I was really lucky in West Australian Ballet too. We had a ‘young choreographer’s night’, and the director asked to put my piece in the main-stage program. And this also happened when the director changed. I think maybe that’s also why he liked me, I was resourceful. When I went to Europe, I made a lot of ballets there in Belgium as well, I won a prize for a piece in the Helsinki ballet competition, I also worked with music artists for MTV, and I was invited back to West Australian Ballet to create there too.”
While choreography is David’s main passion, it’s is a very challenging life. But teaching has, in a way, opened up the door for David to move from being a dancer to a ballet master while also freeing him up considerably to take on extra choreographic projects around the world.

“Being a choreographer is tricky. In this day and age, there are so many choreographers out there. I don’t see the reality of living off of that, at least not in order to have a good and decent life. But I’ve discovered through my injuries and such, I love giving class, love helping dancers reach their potential.
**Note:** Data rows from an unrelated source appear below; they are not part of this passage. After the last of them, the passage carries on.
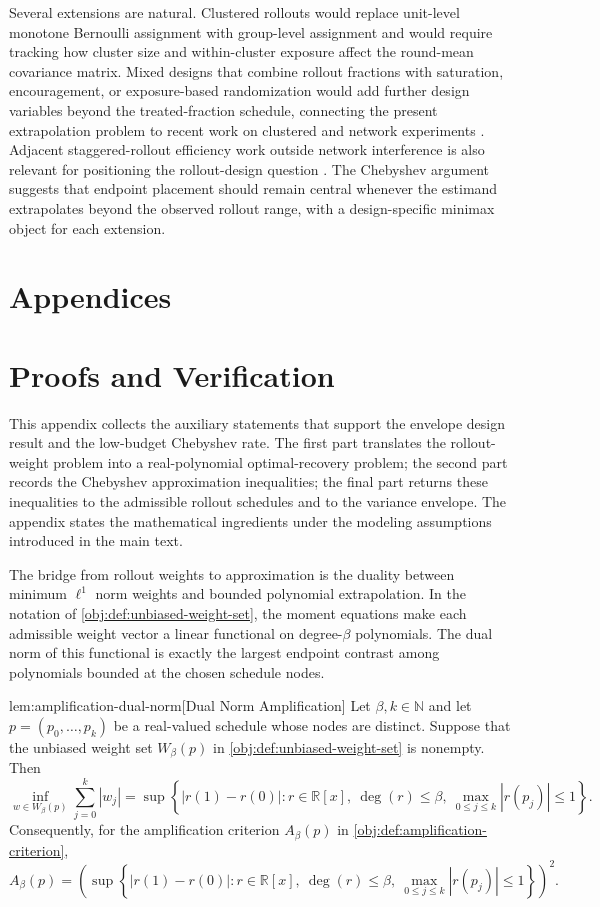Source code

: \documentclass[11pt]{article}
\begin{document}
Several extensions are natural. Clustered rollouts would replace unit-level monotone Bernoulli assignment with group-level assignment and would require tracking how cluster size and within-cluster exposure affect the round-mean covariance matrix. Mixed designs that combine rollout fractions with saturation, encouragement, or exposure-based randomization would add further design variables beyond the treated-fraction schedule, connecting the present extrapolation problem to recent work on clustered and network experiments \citep{chen2025,fan2025,bhadra2025,schroder2026}. Adjacent staggered-rollout efficiency work outside network interference is also relevant for positioning the rollout-design question \citep{roth2021}. The Chebyshev argument suggests that endpoint placement should remain central whenever the estimand extrapolates beyond the observed rollout range, with a design-specific minimax object for each extension.


\appendix

\section*{Appendices}

\section{Proofs and Verification}

This appendix collects the auxiliary statements that support the envelope design result and the low-budget Chebyshev rate. The first part translates the rollout-weight problem into a real-polynomial optimal-recovery problem; the second part records the Chebyshev approximation inequalities; the final part returns these inequalities to the admissible rollout schedules and to the variance envelope. The appendix states the mathematical ingredients under the modeling assumptions introduced in the main text.

The bridge from rollout weights to approximation is the duality between minimum \(\ell^1\) norm weights and bounded polynomial extrapolation. In the notation of \cref{obj:def:unbiased-weight-set}, the moment equations make each admissible weight vector a linear functional on degree-\(\beta\) polynomials. The dual norm of this functional is exactly the largest endpoint contrast among polynomials bounded at the chosen schedule nodes.

\begin{lemmav}{lem:amplification-dual-norm}[Dual Norm Amplification]
Let \(\beta,k\in\mathbb N\) and let \(p=(p_0,\ldots,p_k)\) be a real-valued schedule whose nodes are distinct. Suppose that the unbiased weight set \(W_\beta(p)\) in \cref{obj:def:unbiased-weight-set} is nonempty. Then
\[
\inf_{w\in W_\beta(p)} \sum_{j=0}^k |w_j|
=
\sup\left\{
|r(1)-r(0)|:
r\in\mathbb R[x],\ \deg(r)\le \beta,\ \max_{0\le j\le k}|r(p_j)|\le 1
\right\}.
\]
Consequently, for the amplification criterion \(A_\beta(p)\) in \cref{obj:def:amplification-criterion},
\[
A_\beta(p)
=
\left(
\sup\left\{
|r(1)-r(0)|:
r\in\mathbb R[x],\ \deg(r)\le \beta,\ \max_{0\le j\le k}|r(p_j)|\le 1
\right\}
\right)^2 .
\]
\end{lemmav}
\end{document}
So even though I thought I would never do this job, I want to be a ballet master.”
As David said, class is a constant, an everyday part of a ballerina’s job. And due to its faithful presence, it has a lot of power in our career and lives. When a teacher understands the value of what he does and puts so much thought and intentionality into that class, as David does, the artists are bound to be transformed in the process. I think many dancers would have missed out on so much had David not made this incredible journey and discovery about himself.